MATERIAL TO PROCESS:
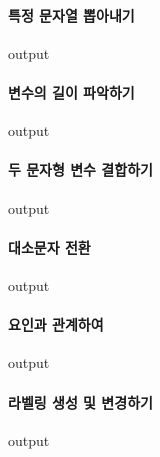 \documentclass{report}
\begin{document}
\paragraph{특정 문자열 뽑아내기}
\begin{Schunk}
\begin{Soutput}
output
\end{Soutput}
\end{Schunk}

\paragraph{변수의 길이 파악하기}
\begin{Schunk}
\begin{Soutput}
output
\end{Soutput}
\end{Schunk}

\paragraph{두 문자형 변수 결합하기}
\begin{Schunk}
\begin{Soutput}
output
\end{Soutput}
\end{Schunk}

\paragraph{대소문자 전환} 
\begin{Schunk}
\begin{Soutput}
output
\end{Soutput}
\end{Schunk}

\paragraph{요인과 관계하여}
\begin{Schunk}
\begin{Soutput}
output
\end{Soutput}
\end{Schunk}

\paragraph{라벨링 생성 및 변경하기}
\begin{Schunk}
\begin{Soutput}
output
\end{Soutput}
\end{Schunk}
\end{document}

WHAT IS REQUIRED: First drop every picture, then print the data above exactly as it stands.

WORKED SOLUTION:
 \documentclass{report}
\begin{document}
\paragraph{특정 문자열 뽑아내기}
\begin{Schunk}
\begin{Soutput}
output
\end{Soutput}
\end{Schunk}

\paragraph{변수의 길이 파악하기}
\begin{Schunk}
\begin{Soutput}
output
\end{Soutput}
\end{Schunk}

\paragraph{두 문자형 변수 결합하기}
\begin{Schunk}
\begin{Soutput}
output
\end{Soutput}
\end{Schunk}

\paragraph{대소문자 전환} 
\begin{Schunk}
\begin{Soutput}
output
\end{Soutput}
\end{Schunk}

\paragraph{요인과 관계하여}
\begin{Schunk}
\begin{Soutput}
output
\end{Soutput}
\end{Schunk}

\paragraph{라벨링 생성 및 변경하기}
\begin{Schunk}
\begin{Soutput}
output
\end{Soutput}
\end{Schunk}
\end{document}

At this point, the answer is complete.